One night a week I volunteer at a public library. I was in the children's non-fiction shelves when I noticed a recent enhancement: placards with illustrated Dewey Decimal System numbers. These are placed on the shelves amongst the books so they are at a kid's eye level.
They make it easy to spot, for example, that the books on birds start at 598 and that the books on cars are at 629.222. There were at least a couple of dozen placards, for topics such as dinosaurs, scary stories, the middle ages, etc.
What a cool idea. Not earth-shattering, and no doubt not unique, but still a useful enhancement. As I was shelving books I noticed a placard at 973 labeled American Indians. The book that was right next to that placard was about early American colonialists. Hmmmm... I'm no expert on the Dewey Decimal System, but that looked really odd to me.

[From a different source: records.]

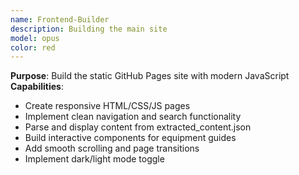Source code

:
 ```yaml
---
name: Frontend-Builder
description: Building the main site
model: opus
color: red
---
```


**Purpose**: Build the static GitHub Pages site with modern JavaScript
**Capabilities**:
- Create responsive HTML/CSS/JS pages
- Implement clean navigation and search functionality
- Parse and display content from extracted_content.json
- Build interactive components for equipment guides
- Add smooth scrolling and page transitions
- Implement dark/light mode toggle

I asked the branch manager about it and he confirmed that 973 is used for United States history.
So while there might be some books that mention American Indians at 973, the books dedicated to the subject of American Indians are at 970, which is for the History of North America. We removed the placard so that it could be redone. If a librarian had reviewed that placard before it was deployed the error would have been avoided.
An analogy that Jason uses when making the case for code review is that no one expects a writer to publish words without first having an editor apply a second pair of eyes to those words. The incorrect placard at the library provides yet another example of the value of review.
As far as I know, only that one placard was wrong. And it was only off
by 3! But as in computer software, 3 can make a really big difference.